%%
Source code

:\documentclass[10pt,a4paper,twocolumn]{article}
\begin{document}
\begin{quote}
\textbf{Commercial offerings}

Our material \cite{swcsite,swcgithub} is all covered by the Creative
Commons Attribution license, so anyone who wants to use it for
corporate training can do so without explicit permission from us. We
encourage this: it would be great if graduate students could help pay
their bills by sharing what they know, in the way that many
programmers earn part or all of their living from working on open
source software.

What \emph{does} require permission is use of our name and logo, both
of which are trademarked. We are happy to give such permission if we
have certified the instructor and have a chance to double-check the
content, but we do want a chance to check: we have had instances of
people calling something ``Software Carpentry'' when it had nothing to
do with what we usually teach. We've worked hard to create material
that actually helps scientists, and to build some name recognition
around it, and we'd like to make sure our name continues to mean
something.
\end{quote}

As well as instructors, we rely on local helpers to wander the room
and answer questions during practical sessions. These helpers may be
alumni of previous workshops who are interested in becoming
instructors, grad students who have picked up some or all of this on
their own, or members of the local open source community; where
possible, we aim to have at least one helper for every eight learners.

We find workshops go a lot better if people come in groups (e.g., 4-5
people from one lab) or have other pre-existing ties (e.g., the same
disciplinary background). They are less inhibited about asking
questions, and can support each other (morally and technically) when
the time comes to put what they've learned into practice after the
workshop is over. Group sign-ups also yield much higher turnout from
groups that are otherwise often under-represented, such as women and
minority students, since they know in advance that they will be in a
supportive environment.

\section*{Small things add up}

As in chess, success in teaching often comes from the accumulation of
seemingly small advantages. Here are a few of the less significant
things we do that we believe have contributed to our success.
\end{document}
%%
%%
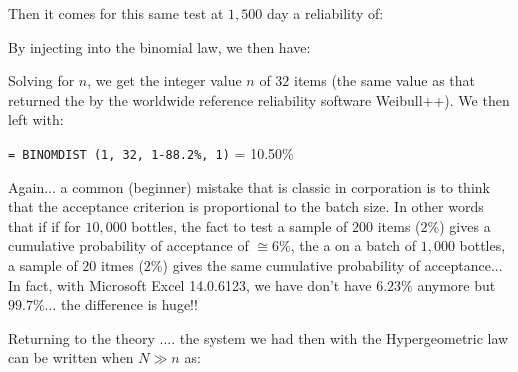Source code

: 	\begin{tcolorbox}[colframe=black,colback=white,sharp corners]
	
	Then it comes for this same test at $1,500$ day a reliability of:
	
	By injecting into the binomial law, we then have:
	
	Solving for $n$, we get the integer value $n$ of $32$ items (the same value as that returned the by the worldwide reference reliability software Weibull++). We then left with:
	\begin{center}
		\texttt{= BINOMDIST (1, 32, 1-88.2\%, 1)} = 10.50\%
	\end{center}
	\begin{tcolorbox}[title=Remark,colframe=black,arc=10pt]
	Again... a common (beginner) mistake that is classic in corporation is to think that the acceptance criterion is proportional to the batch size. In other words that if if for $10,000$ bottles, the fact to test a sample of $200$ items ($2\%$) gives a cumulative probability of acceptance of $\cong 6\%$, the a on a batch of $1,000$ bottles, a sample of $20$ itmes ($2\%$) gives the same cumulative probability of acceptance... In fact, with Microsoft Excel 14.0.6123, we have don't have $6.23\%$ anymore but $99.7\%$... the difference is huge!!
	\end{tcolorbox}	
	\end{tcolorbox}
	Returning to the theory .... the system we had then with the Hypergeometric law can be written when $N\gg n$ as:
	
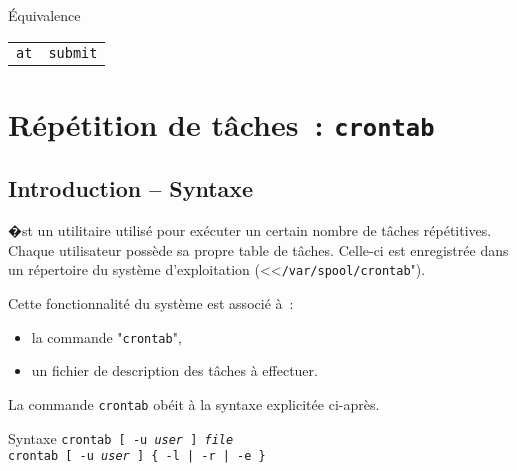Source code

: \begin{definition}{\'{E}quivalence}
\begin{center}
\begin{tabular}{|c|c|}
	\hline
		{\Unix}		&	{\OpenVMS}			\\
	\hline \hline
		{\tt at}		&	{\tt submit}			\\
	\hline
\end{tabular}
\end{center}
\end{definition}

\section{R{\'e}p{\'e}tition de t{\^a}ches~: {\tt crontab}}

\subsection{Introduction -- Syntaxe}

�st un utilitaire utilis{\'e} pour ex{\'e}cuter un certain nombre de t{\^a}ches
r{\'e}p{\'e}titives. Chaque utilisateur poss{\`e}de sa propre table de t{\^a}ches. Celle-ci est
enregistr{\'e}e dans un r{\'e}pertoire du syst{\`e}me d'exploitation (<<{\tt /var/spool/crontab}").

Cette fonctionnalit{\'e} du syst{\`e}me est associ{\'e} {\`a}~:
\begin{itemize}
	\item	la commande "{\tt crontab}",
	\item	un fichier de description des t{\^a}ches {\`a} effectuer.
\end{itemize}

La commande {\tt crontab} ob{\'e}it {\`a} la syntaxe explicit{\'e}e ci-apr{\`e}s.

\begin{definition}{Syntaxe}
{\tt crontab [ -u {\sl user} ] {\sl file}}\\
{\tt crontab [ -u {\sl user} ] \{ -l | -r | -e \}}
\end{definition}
%%
%%
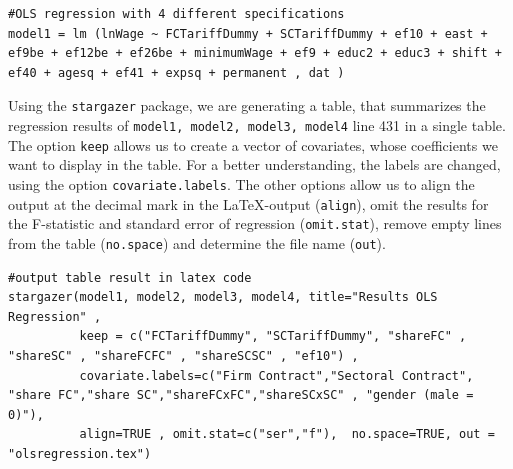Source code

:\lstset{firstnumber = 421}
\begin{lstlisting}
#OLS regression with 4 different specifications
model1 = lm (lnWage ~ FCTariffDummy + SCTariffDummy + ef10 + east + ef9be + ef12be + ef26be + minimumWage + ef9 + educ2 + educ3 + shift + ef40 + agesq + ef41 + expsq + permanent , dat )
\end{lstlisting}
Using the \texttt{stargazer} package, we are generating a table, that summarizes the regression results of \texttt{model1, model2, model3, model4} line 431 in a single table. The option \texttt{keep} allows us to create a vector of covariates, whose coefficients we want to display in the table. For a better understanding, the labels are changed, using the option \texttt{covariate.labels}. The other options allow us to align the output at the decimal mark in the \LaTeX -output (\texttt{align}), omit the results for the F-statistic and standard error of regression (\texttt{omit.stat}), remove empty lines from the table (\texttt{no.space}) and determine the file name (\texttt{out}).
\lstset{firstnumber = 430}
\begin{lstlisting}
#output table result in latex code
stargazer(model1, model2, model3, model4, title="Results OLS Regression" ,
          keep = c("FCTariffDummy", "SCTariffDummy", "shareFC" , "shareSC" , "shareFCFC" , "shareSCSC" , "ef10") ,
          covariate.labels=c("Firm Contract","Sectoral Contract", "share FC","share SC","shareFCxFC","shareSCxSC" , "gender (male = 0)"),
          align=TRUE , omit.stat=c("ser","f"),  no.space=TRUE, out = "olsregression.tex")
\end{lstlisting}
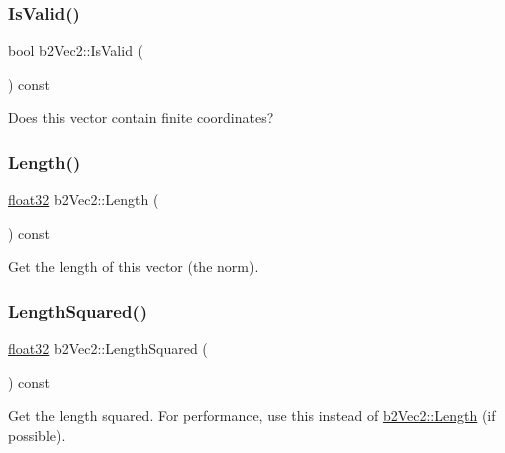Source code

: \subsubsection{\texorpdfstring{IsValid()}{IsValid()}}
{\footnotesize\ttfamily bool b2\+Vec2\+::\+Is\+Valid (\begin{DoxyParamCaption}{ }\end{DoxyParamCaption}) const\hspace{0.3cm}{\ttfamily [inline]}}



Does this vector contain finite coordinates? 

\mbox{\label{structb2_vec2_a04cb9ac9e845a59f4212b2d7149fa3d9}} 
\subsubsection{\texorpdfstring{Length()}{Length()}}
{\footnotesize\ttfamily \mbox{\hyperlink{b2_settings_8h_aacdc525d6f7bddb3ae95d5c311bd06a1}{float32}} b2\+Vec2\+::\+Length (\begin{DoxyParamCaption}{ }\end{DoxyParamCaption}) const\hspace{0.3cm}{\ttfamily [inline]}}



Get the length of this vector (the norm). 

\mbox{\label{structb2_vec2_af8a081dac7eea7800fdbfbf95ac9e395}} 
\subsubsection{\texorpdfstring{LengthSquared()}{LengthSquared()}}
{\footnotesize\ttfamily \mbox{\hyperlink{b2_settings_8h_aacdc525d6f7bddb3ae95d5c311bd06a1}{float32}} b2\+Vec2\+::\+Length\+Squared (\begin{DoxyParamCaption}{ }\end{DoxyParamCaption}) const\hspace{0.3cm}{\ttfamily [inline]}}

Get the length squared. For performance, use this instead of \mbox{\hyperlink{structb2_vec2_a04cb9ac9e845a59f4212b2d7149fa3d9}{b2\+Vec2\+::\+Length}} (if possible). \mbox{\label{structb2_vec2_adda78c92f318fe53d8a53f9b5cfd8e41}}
%%
Looking at the data above, return every line from the one with "encourage this: it" down to the one with "of which are", exactly and inclusively.

§ **Answer space**:
encourage this: it would be great if graduate students could help pay
their bills by sharing what they know, in the way that many
programmers earn part or all of their living from working on open
source software.

What \emph{does} require permission is use of our name and logo, both
of which are trademarked. We are happy to give such permission if we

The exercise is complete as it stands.